= O'Donnell Abú =

Traditional Irish song

"O'Donnell Abú" (Ó Domhnaill Abú) is a traditional Irish song. Its lyrics were written by a Fenian Michael Joseph McCann in 1843. It refers to the Gaelic lord Red Hugh O'Donnell who ruled Tyrconnell in the late sixteenth century, first with the approval of the Crown authorities in Dublin and later in rebellion against them during Tyrone's Rebellion. The title refers to the Gaelic war cry of "Abú", "To victory", which followed a commander's name.

==Style==
Stylistically the song draws on the romantic nationalism of the mid-nineteenth century, similar to those of McCann's contemporary Thomas Davis.

==Lyrics==

Loudly the note of the trumpet is sounding;
Proudly the war cries arise on the gale;
Fleetly the steed by Lough Swilly is bounding,
To join the thick squadrons on Saimear's green vale.
On, ev'ry mountaineer,
Strangers to flight or fear,
Rush to the standard of dauntless Red Hugh.
Bonnaught and Gallowglass,
Throng from each mountain pass.
On for old Erin, "O'Donnell Abú!"

Princely O'Neill to our aid is advancing
With many a chieftain and warrior clan.
A thousand proud steeds in his vanguard are prancing
'Neath the borderers brave from the Banks of the Bann:
Many a heart shall quail
Under its coat of mail.
Deeply the merciless foeman shall rue
When on his ears shall ring,
Borne on the breeze's wing,
Tír Chonaill's dread war-cry, "O'Donnell Abú!"

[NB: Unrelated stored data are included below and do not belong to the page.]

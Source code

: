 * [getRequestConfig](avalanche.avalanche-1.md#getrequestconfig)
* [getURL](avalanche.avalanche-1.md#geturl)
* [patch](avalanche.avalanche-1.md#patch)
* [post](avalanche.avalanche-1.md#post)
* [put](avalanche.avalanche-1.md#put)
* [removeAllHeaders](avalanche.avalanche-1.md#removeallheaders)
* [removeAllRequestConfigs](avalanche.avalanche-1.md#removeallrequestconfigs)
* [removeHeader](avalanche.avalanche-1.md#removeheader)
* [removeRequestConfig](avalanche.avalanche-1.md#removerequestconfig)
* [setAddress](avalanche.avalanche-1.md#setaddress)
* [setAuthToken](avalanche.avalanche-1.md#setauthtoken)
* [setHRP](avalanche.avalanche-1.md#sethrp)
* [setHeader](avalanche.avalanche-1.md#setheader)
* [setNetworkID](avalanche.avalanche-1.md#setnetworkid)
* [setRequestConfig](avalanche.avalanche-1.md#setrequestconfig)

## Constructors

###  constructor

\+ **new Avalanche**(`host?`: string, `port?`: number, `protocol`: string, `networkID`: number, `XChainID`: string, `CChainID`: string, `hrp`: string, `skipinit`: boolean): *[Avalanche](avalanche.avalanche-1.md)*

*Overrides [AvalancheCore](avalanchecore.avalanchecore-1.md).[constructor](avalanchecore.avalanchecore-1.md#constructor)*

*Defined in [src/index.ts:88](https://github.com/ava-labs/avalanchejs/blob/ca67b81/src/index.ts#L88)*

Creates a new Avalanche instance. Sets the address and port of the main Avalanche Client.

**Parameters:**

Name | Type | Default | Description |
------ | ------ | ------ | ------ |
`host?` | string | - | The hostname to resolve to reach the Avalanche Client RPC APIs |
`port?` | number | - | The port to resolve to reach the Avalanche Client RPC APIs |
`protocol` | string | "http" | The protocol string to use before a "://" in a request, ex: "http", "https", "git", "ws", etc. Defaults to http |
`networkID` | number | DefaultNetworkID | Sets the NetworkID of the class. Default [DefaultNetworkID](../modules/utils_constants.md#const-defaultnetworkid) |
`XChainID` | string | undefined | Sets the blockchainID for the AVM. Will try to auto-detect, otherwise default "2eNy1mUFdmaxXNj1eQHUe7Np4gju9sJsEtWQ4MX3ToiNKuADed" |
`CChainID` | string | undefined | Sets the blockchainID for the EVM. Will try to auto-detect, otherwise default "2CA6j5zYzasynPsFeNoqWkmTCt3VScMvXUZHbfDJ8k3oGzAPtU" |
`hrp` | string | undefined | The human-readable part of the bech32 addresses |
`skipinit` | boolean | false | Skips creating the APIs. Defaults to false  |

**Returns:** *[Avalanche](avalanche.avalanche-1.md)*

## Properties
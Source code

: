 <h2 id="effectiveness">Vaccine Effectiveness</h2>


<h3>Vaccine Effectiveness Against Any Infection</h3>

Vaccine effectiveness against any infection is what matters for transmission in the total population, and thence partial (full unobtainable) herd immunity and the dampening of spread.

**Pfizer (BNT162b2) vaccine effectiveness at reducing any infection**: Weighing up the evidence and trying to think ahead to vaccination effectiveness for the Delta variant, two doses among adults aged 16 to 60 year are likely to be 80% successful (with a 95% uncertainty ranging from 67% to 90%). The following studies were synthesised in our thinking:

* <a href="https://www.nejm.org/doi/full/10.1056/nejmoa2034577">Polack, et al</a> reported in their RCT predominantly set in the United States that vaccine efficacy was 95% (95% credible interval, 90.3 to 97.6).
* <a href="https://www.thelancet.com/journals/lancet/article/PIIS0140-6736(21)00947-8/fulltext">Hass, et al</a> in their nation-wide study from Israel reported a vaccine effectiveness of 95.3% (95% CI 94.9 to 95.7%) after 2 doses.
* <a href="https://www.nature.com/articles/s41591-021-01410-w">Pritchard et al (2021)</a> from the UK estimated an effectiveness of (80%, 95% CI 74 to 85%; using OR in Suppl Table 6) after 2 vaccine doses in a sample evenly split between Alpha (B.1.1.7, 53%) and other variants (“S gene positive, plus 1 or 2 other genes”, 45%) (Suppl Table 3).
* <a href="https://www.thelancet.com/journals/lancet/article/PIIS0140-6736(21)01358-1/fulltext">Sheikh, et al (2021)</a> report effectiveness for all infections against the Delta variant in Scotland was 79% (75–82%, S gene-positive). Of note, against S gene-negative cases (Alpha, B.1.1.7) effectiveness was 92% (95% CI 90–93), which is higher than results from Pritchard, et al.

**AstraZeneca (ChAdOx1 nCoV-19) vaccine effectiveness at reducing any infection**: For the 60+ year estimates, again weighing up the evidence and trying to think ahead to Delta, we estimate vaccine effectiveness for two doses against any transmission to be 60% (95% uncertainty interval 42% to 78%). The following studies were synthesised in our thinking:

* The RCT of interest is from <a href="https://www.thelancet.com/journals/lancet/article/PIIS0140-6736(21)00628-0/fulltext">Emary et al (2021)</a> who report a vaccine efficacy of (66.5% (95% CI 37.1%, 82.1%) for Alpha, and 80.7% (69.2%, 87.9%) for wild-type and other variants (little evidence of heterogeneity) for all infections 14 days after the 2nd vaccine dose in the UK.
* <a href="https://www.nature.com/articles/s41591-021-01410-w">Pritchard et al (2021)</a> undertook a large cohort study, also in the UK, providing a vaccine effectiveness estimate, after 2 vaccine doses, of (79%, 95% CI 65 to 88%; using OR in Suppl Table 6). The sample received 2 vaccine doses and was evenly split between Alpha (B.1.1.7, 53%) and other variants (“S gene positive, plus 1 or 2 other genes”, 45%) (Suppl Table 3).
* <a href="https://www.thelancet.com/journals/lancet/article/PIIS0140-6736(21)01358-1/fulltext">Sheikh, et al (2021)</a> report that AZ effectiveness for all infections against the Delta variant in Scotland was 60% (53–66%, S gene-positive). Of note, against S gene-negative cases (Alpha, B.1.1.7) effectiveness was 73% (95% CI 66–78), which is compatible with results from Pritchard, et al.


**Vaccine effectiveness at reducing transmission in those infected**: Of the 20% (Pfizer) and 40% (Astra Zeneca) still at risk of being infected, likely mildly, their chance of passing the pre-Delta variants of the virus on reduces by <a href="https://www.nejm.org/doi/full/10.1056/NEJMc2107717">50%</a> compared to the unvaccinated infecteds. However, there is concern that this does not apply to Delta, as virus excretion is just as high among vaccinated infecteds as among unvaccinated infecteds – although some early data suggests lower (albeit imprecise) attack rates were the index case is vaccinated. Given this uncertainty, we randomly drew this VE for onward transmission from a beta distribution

Wildly o'er Desmond the war-wolf is howling;
Fearless the eagle sweeps over the plain;
The fox in the streets of the city is prowling--
All who would scare them are banished or slain!
Grasp ev'ry stalwart hand
Hackbut and battle brand--
Pay them all back the debt so long due;
Norris and Clifford well
Can of Tirconnell tell;
Onward to glory--"O'Donnell abú!"

Sacred the cause that Clan Connell's defending--
The altars we kneel at and homes of our sires;
Ruthless the ruin the foe is extending--
Midnight is red with the plunderer's fires.
On with O'Donnell then,
Fight the old fight again,
Sons of Tirconnell,
All valiant and true:
Make the false Saxon feel
Erin's avenging steel!
Strike for your country! "O'Donnell Abú!"

The song portrays the rallying cry for the O’Donnell clan, called to assemble at a location on the banks of the River Erne. The Bonnaught and Gallowglass were Irish and Scots mercenaries employed by O'Donnell to guard the mountain passes. They are now summoned to join the rest of O'Donnell's forces, who await the arrival of Hugh O’Neill, Earl of Tyrone, and the Borderers who protect his lands.

==Legacy==
In the 1930s, it was adopted as the anthem of the Irish fascist paramilitaries, the
Blueshirts.

The song was chosen by 2RN (later Radio Éireann) as the station ID signal in 1936, following a poll of listeners, and it continues to be used: it is played on RTÉ Radio 1 at 5.30 every morning.

In 1956, it was recorded by Irish folk group the Clancy Brothers and Tommy Makem.

It appears in the 1966 film, The Fighting Prince of Donegal.

The music with new lyrics was used by the Christian Brothers from Ireland as the school rally of St. Joseph's College in Hong Kong.

The music with lyrics of Chong Gene Hang College in Hong Kong from 1971 was modified from St. Joseph's College, Hong Kong. In 2000, the lyrics were translated into Chinese.